§ **Your instructions**: Of all the entries below, only the lines from the one with "This chapter contains" up to and including the one with "general point about" are to be duplicated exactly.

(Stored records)
————————

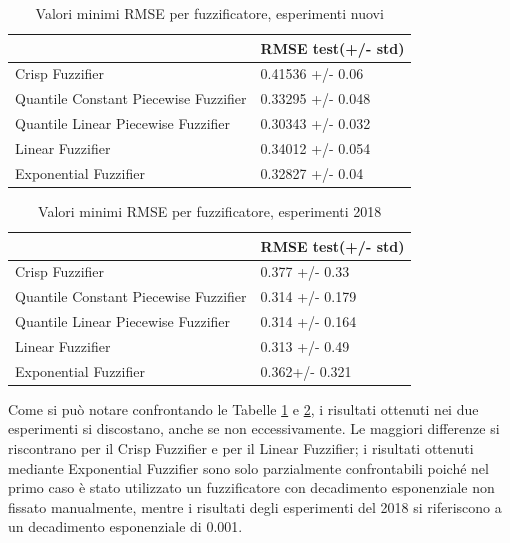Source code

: \documentclass[12pt,a4paper]{report}
\begin{document}
\begin{table}[h!]
\centering 	
	\begin{tabular}{|l|l|} 
	 \hline
	  & RMSE test(+/- std) \\ [0.5ex] 
	 \hline
	 Crisp Fuzzifier & 0.41536 +/- 0.06\\ 
	 \hline
	 Quantile Constant Piecewise Fuzzifier & 0.33295 +/- 0.048\\
	 \hline
	 Quantile Linear Piecewise Fuzzifier & 0.30343 +/- 0.032\\
	 \hline
	 Linear Fuzzifier & 0.34012 +/- 0.054\\
	 \hline
	 Exponential Fuzzifier & 0.32827 +/- 0.04\\ [1ex] 
	 \hline
	\end{tabular}
	\caption{Valori minimi RMSE per fuzzificatore, esperimenti nuovi}
	\label{table: risultatiNuoviEsperimenti}
\end{table}

\begin{table}[h!]
\centering 	
	\begin{tabular}{|l|l|} 
	 \hline
	  & RMSE test(+/- std) \\ [0.5ex] 
	 \hline
	 Crisp Fuzzifier & 0.377 +/- 0.33\\ 
	 \hline
	 Quantile Constant Piecewise Fuzzifier & 0.314 +/- 0.179\\
	 \hline
	 Quantile Linear Piecewise Fuzzifier &  0.314 +/- 0.164\\
	 \hline
	 Linear Fuzzifier &  0.313 +/- 0.49 \\
	 \hline
	 Exponential Fuzzifier & 0.362+/- 0.321\\ [1ex] 
	 \hline
	\end{tabular}
	\caption{Valori minimi RMSE per fuzzificatore, esperimenti 2018}
	\label{table: risultatiVecchiEsperimenti}
\end{table}

Come si può notare confrontando le Tabelle \ref{table: risultatiNuoviEsperimenti} e \ref{table: risultatiVecchiEsperimenti}, i risultati ottenuti nei due esperimenti si discostano, anche se non eccessivamente.
Le maggiori differenze si riscontrano per il Crisp Fuzzifier e per il Linear Fuzzifier; i risultati ottenuti mediante Exponential Fuzzifier sono solo parzialmente confrontabili poiché nel primo caso è stato utilizzato un fuzzificatore con decadimento esponenziale non fissato manualmente, mentre i risultati degli esperimenti del 2018 si riferiscono a un decadimento esponenziale di 0.001.
\end{document}
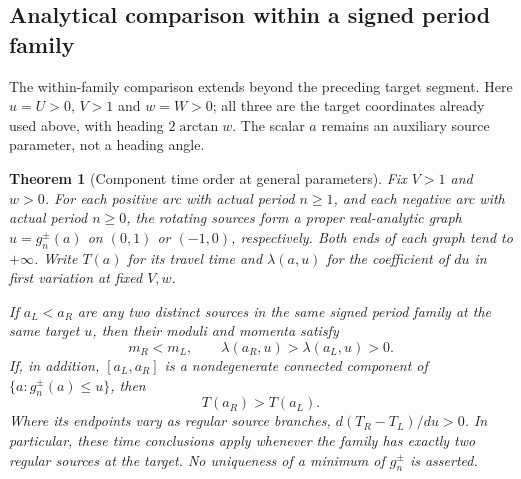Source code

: \documentclass[11pt,a4paper]{article}
\newtheorem{theorem}{Theorem}[section]
\theoremstyle{remark}\newtheorem{remark}[theorem]{Remark}
\begin{document}
\subsection{Analytical comparison within a signed period family}

The within-family comparison extends beyond the preceding target segment.
Here $u=U>0$, $V>1$ and $w=W>0$; all three are the target coordinates
already used above, with heading $2\arctan w$. The scalar $a$ remains
an auxiliary source parameter, not a heading angle.

\begin{theorem}[Component time order at general parameters]
\label{thm:general-pair-order}
Fix $V>1$ and $w>0$. For each positive arc with actual period $n\ge1$,
and each negative arc with actual period $n\ge0$, the rotating sources
form a proper real-analytic graph $u=g_n^\pm(a)$ on $(0,1)$ or $(-1,0)$,
respectively. Both ends of each graph tend to $+\infty$.
Write $T(a)$ for its travel time and $\lambda(a,u)$ for the coefficient
of $du$ in first variation at fixed $V,w$.

If $a_L<a_R$ are any two distinct sources in the same signed period
family at the same target $u$, then their moduli and momenta satisfy
\begin{equation}\label{eq:general-source-order}
 m_R<m_L,\qquad \lambda(a_R,u)>\lambda(a_L,u)>0.
\end{equation}
If, in addition, $[a_L,a_R]$ is a nondegenerate connected component of
$\{a:g_n^\pm(a)\le u\}$, then
\begin{equation}\label{eq:general-component-time}
 T(a_R)>T(a_L).
\end{equation}
Where its endpoints vary as regular source branches,
$d(T_R-T_L)/du>0$. In particular, these time conclusions apply whenever
the family has exactly two regular sources at the target. No uniqueness
of a minimum of $g_n^\pm$ is asserted.
\end{theorem}
\end{document}

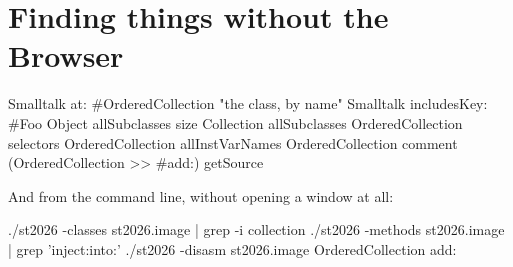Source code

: \section{Finding things without the Browser}
\label{sec:withoutbrowser}

\begin{st}
Smalltalk at: #OrderedCollection      "the class, by name"
Smalltalk includesKey: #Foo
Object allSubclasses size
Collection allSubclasses
OrderedCollection selectors
OrderedCollection allInstVarNames
OrderedCollection comment
(OrderedCollection >> #add:) getSource
\end{st}

And from the command line, without opening a window at all:

\begin{sh}
./st2026 -classes st2026.image | grep -i collection
./st2026 -methods st2026.image | grep 'inject:into:'
./st2026 -disasm st2026.image OrderedCollection add:
\end{sh}
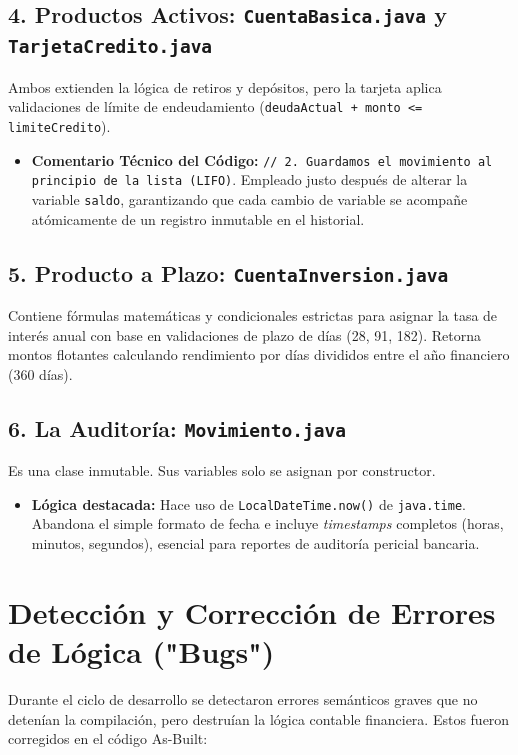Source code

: \documentclass[12pt, letterpaper]{article}
\begin{document}
	\subsection{4. Productos Activos: \texttt{CuentaBasica.java} y \texttt{TarjetaCredito.java}}
	Ambos extienden la lógica de retiros y depósitos, pero la tarjeta aplica validaciones de límite de endeudamiento (\texttt{deudaActual + monto <= limiteCredito}).
	\begin{itemize}
		\item \textbf{Comentario Técnico del Código:} \texttt{// 2. Guardamos el movimiento al principio de la lista (LIFO)}. Empleado justo después de alterar la variable \texttt{saldo}, garantizando que cada cambio de variable se acompañe atómicamente de un registro inmutable en el historial.
	\end{itemize}
	
	\subsection{5. Producto a Plazo: \texttt{CuentaInversion.java}}
	Contiene fórmulas matemáticas y condicionales estrictas para asignar la tasa de interés anual con base en validaciones de plazo de días (28, 91, 182). Retorna montos flotantes calculando rendimiento por días divididos entre el año financiero (360 días).
	
	\subsection{6. La Auditoría: \texttt{Movimiento.java}}
	Es una clase inmutable. Sus variables solo se asignan por constructor.
	\begin{itemize}
		\item \textbf{Lógica destacada:} Hace uso de \texttt{LocalDateTime.now()} de \texttt{java.time}. Abandona el simple formato de fecha e incluye \textit{timestamps} completos (horas, minutos, segundos), esencial para reportes de auditoría pericial bancaria.
	\end{itemize}
	
	\section{Detección y Corrección de Errores de Lógica ("Bugs")}
	Durante el ciclo de desarrollo se detectaron errores semánticos graves que no detenían la compilación, pero destruían la lógica contable financiera. Estos fueron corregidos en el código As-Built:
	
\end{document}
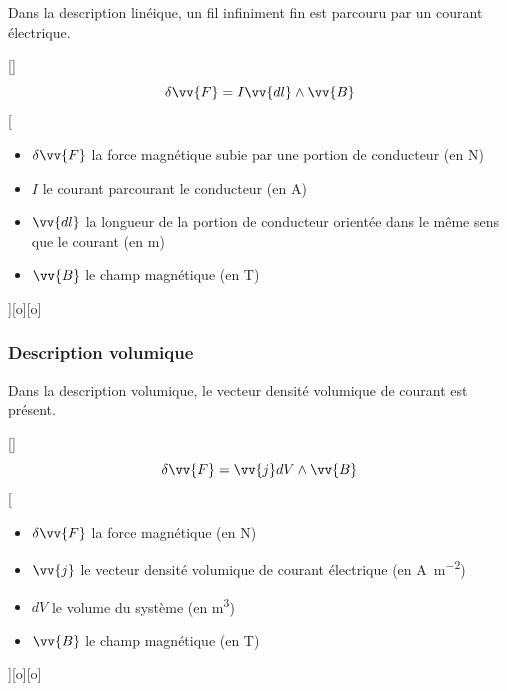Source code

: Dans la description linéique, un fil infiniment fin est parcouru par un courant électrique.

[]
{$$\delta\vv{F}=I\vv{dl}\wedge\vv{B}$$}
[
    \begin{itemize}
        \item $\delta\vv{F}$ la force magnétique subie par une portion de conducteur (en \unit{N})
        \item $I$ le courant parcourant le conducteur (en \unit{A})
        \item $\vv{dl}$ la longueur de la portion de conducteur orientée dans le même sens que le courant (en \unit{m})
        \item $\vv{B}$ le champ magnétique (en \unit{T})
    \end{itemize}
][o][o]



\subsubsection{Description volumique}

Dans la description volumique, le vecteur densité volumique de courant est présent.

[]
{$$\delta\vv{F}=\vv{j}dV\wedge\vv{B}$$}
[
    \begin{itemize}
        \item $\delta\vv{F}$ la force magnétique (en \unit{N})
        \item $\vv{j}$ le vecteur densité volumique de courant électrique (en \unit{A.m^{-2}})
        \item $dV$ le volume du système (en \unit{m^3})
        \item $\vv{B}$ le champ magnétique (en \unit{T})
    \end{itemize}
][o][o]



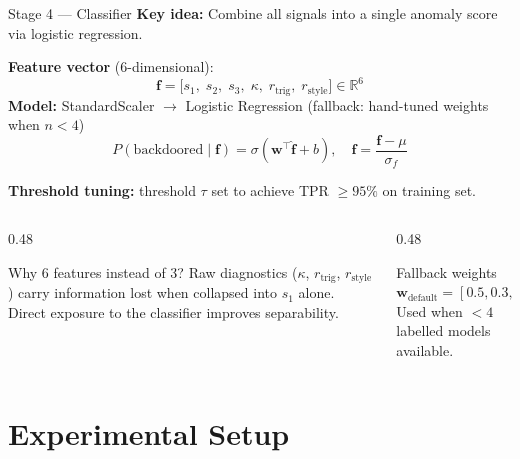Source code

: \documentclass[aspectratio=169]{beamer}
\begin{document}
\begin{frame}{Stage 4 --- Classifier}
\textbf{Key idea:} Combine all signals into a single anomaly score via logistic regression.

\vspace{0.4em}
\textbf{Feature vector} (6-dimensional):
\[
  \mathbf{f} = \bigl[s_1,\; s_2,\; s_3,\; \kappa,\; r_{\text{trig}},\; r_{\text{style}}\bigr] \in \mathbb{R}^6
\]
\textbf{Model:} StandardScaler $\rightarrow$ Logistic Regression (fallback: hand-tuned weights when $n < 4$)
\[
  P(\text{backdoored} \mid \mathbf{f}) = \sigma\!\left(\mathbf{w}^\top \hat{\mathbf{f}} + b\right), \quad \hat{\mathbf{f}} = \frac{\mathbf{f} - \mu}{\sigma_f}
\]

\textbf{Threshold tuning:} threshold $\tau$ set to achieve TPR $\geq 95\%$ on training set.

\vspace{0.4em}
\begin{columns}
\begin{column}{0.48\textwidth}
  \begin{block}{Why 6 features instead of 3?}
    Raw diagnostics ($\kappa$, $r_{\text{trig}}$, $r_{\text{style}}$) carry information lost when collapsed into $s_1$ alone. Direct exposure to the classifier improves separability.
  \end{block}
\end{column}
\begin{column}{0.48\textwidth}
  \begin{block}{Fallback weights}
    $\mathbf{w}_{\text{default}} = [0.5, 0.3, 0.4, 0.1, 0.3, 0.2]$\\
    Used when $< 4$ labelled models available.
  \end{block}
\end{column}
\end{columns}
\end{frame}

\section{Experimental Setup}
\end{document}
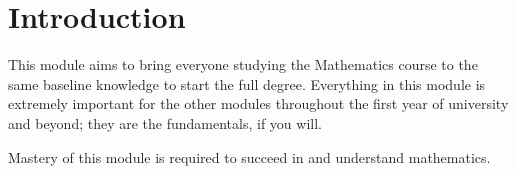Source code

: \documentclass[../ium.tex]{subfiles}
\begin{document}
\chapter*{Introduction}

This module aims to bring everyone studying the Mathematics course to the same baseline knowledge to start the full degree. Everything in this module is extremely important for the other modules throughout the first year of university and beyond; they are the fundamentals, if you will.

Mastery of this module is required to succeed in and understand mathematics.
\end{document}
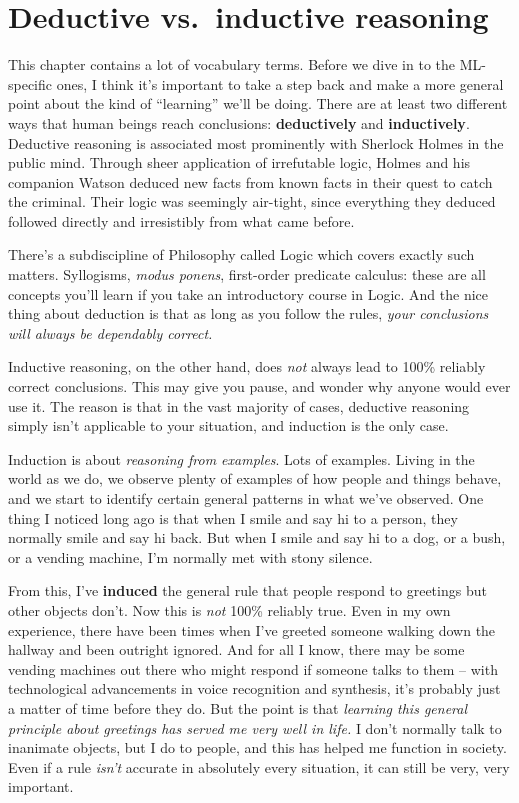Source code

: \section{Deductive vs.~inductive reasoning}


This chapter contains a lot of vocabulary terms. Before we dive in to the
ML-specific ones, I think it's important to take a step back and make a more
general point about the kind of ``learning'' we'll be doing. There are at least
two different ways that human beings reach conclusions: \textbf{deductively}
and \textbf{inductively}. Deductive reasoning is associated most prominently
with Sherlock Holmes in the public mind. Through sheer application of
irrefutable logic, Holmes and his companion Watson deduced new facts from known
facts in their quest to catch the criminal. Their logic was seemingly
air-tight, since everything they deduced followed directly and irresistibly
from what came before.

There's a subdiscipline of Philosophy called Logic which covers exactly such
matters. Syllogisms, \textit{modus ponens}, first-order predicate calculus:
these are all concepts you'll learn if you take an introductory course in
Logic. And the nice thing about deduction is that as long as you follow the
rules, \textit{your conclusions will always be dependably correct.}

Inductive reasoning, on the other hand, does \textit{not} always lead to 100\%
reliably correct conclusions. This may give you pause, and wonder why anyone
would ever use it. The reason is that in the vast majority of cases, deductive
reasoning simply isn't applicable to your situation, and induction is the only
case.

Induction is about \textit{reasoning from examples}. Lots of examples. Living
in the world as we do, we observe plenty of examples of how people and things
behave, and we start to identify certain general patterns in what we've
observed. One thing I noticed long ago is that when I smile and say hi to a
person, they normally smile and say hi back. But when I smile and say hi to a
dog, or a bush, or a vending machine, I'm normally met with stony silence.

From this, I've \textbf{induced} the general rule that people respond to
greetings but other objects don't. Now this is \textit{not} 100\% reliably
true. Even in my own experience, there have been times when I've greeted
someone walking down the hallway and been outright ignored. And for all I know,
there may be some vending machines out there who might respond if someone talks
to them -- with technological advancements in voice recognition and synthesis,
it's probably just a matter of time before they do. But the point is that
\textit{learning this general principle about greetings has served me very well
in life.} I don't normally talk to inanimate objects, but I do to people, and
this has helped me function in society. Even if a rule \textit{isn't} accurate
in absolutely every situation, it can still be very, very important.
 
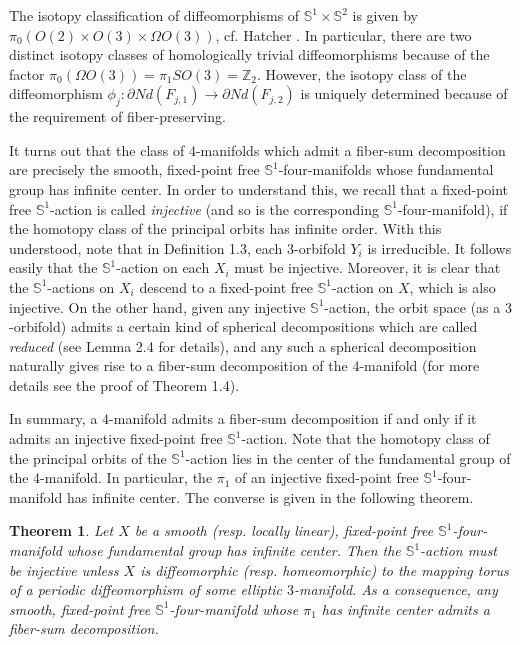 \documentclass[11pt]{amsart}
\theoremstyle{plain}
\newtheorem{theorem}{Theorem}
\numberwithin{theorem}{section}
\theoremstyle{definition}
\begin{document}
 The isotopy classification of diffeomorphisms of ${{\mathbb S}}^1\times {{\mathbb S}}^2$ is given
by $\pi_0(O(2)\times O(3)\times \Omega O(3))$, cf. Hatcher \cite{Hat}. In particular, there are two
distinct isotopy classes of homologically trivial diffeomorphisms because of the factor 
$\pi_0(\Omega O(3))=\pi_1 SO(3)={{\mathbb Z}}_2$. However, the isotopy class of
the diffeomorphism $\phi_j:\partial Nd(F_{j,1})\rightarrow \partial Nd(F_{j,2})$ is uniquely determined 
because of the requirement of fiber-preserving.

\vspace{2mm}

It turns out that the class of $4$-manifolds which admit a fiber-sum decomposition are precisely 
the smooth, fixed-point free ${{\mathbb S}}^1$-four-manifolds whose fundamental group has infinite center. 
In order to understand this, we recall that a fixed-point free ${{\mathbb S}}^1$-action is called {\it injective} 
(and so is the corresponding ${{\mathbb S}}^1$-four-manifold), if the homotopy class of the principal orbits 
has infinite order. With this understood, note that in Definition 1.3, each $3$-orbifold $Y_i$ is 
irreducible. It follows easily that the ${{\mathbb S}}^1$-action on each $X_i$ must be injective. Moreover, 
it is clear that the ${{\mathbb S}}^1$-actions on $X_i$ descend to a fixed-point free ${{\mathbb S}}^1$-action 
on $X$, which is also injective. On the other hand, given any injective ${{\mathbb S}}^1$-action, the orbit
space (as a $3$-orbifold) admits a certain kind of spherical decompositions which are called 
{\it reduced} (see Lemma 2.4 for details), and any such a spherical decomposition naturally 
gives rise to a fiber-sum decomposition of the $4$-manifold (for more details see the proof of
Theorem 1.4). 

In summary, a $4$-manifold admits a fiber-sum decomposition if and only if it admits an injective 
fixed-point free ${{\mathbb S}}^1$-action. Note that the homotopy class of the principal orbits of the ${{\mathbb S}}^1$-action
lies in the center of the fundamental group of the $4$-manifold. In particular, the $\pi_1$ of an injective 
fixed-point free ${{\mathbb S}}^1$-four-manifold has infinite center. The converse is given in the following theorem. 

\begin{theorem}
Let $X$ be a smooth (resp. locally linear), fixed-point free ${{\mathbb S}}^1$-four-manifold whose 
fundamental group has infinite center. Then the ${{\mathbb S}}^1$-action must be injective unless 
$X$ is diffeomorphic (resp. homeomorphic) to the mapping torus of a periodic diffeomorphism 
of some elliptic $3$-manifold. As a consequence, any smooth, fixed-point free ${{\mathbb S}}^1$-four-manifold 
whose $\pi_1$ has infinite center admits a fiber-sum decomposition. 
\end{theorem}
\end{document}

————————

§ **Finished task**:
This chapter contains a lot of vocabulary terms. Before we dive in to the
ML-specific ones, I think it's important to take a step back and make a more
general point about the kind of ``learning'' we'll be doing. There are at least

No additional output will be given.